[[ Exercise data open ]]
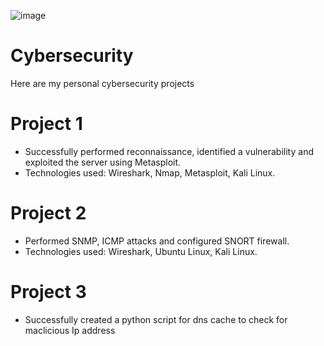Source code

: ![image](https://github.com/SgtClutch/Cybersecurity/assets/59116892/5ecc7cb0-bd0f-4d76-8041-9e59dfe52c11)


# Cybersecurity

Here are my personal cybersecurity projects 

# Project 1 
- Successfully performed reconnaissance, identified a vulnerability and exploited the server using Metasploit.
- Technologies used: Wireshark, Nmap, Metasploit, Kali Linux. 

# Project 2
- Performed SNMP, ICMP attacks and configured SNORT firewall.
- Technologies used: Wireshark, Ubuntu Linux, Kali Linux. 

# Project 3
- Successfully created a python script for dns cache to check for maclicious Ip address 
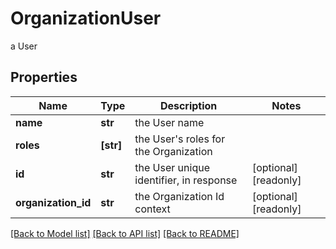 # OrganizationUser

a User

## Properties
Name | Type | Description | Notes
------------ | ------------- | ------------- | -------------
**name** | **str** | the User name | 
**roles** | **[str]** | the User&#39;s roles for the Organization | 
**id** | **str** | the User unique identifier, in response | [optional] [readonly] 
**organization_id** | **str** | the Organization Id context | [optional] [readonly] 

[[Back to Model list]](../README.md#documentation-for-models) [[Back to API list]](../README.md#documentation-for-api-endpoints) [[Back to README]](../README.md)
[[ Exercise data closed ]]
Aim of the exercise: Without including any pictures, copy every line above exactly.

Expected answer:
Source code

: ![image](https://github.com/SgtClutch/Cybersecurity/assets/59116892/5ecc7cb0-bd0f-4d76-8041-9e59dfe52c11)


# Cybersecurity

Here are my personal cybersecurity projects 

# Project 1 
- Successfully performed reconnaissance, identified a vulnerability and exploited the server using Metasploit.
- Technologies used: Wireshark, Nmap, Metasploit, Kali Linux. 

# Project 2
- Performed SNMP, ICMP attacks and configured SNORT firewall.
- Technologies used: Wireshark, Ubuntu Linux, Kali Linux. 

# Project 3
- Successfully created a python script for dns cache to check for maclicious Ip address 
 # OrganizationUser

a User

## Properties
Name | Type | Description | Notes
------------ | ------------- | ------------- | -------------
**name** | **str** | the User name | 
**roles** | **[str]** | the User&#39;s roles for the Organization | 
**id** | **str** | the User unique identifier, in response | [optional] [readonly] 
**organization_id** | **str** | the Organization Id context | [optional] [readonly] 

[[Back to Model list]](../README.md#documentation-for-models) [[Back to API list]](../README.md#documentation-for-api-endpoints) [[Back to README]](../README.md)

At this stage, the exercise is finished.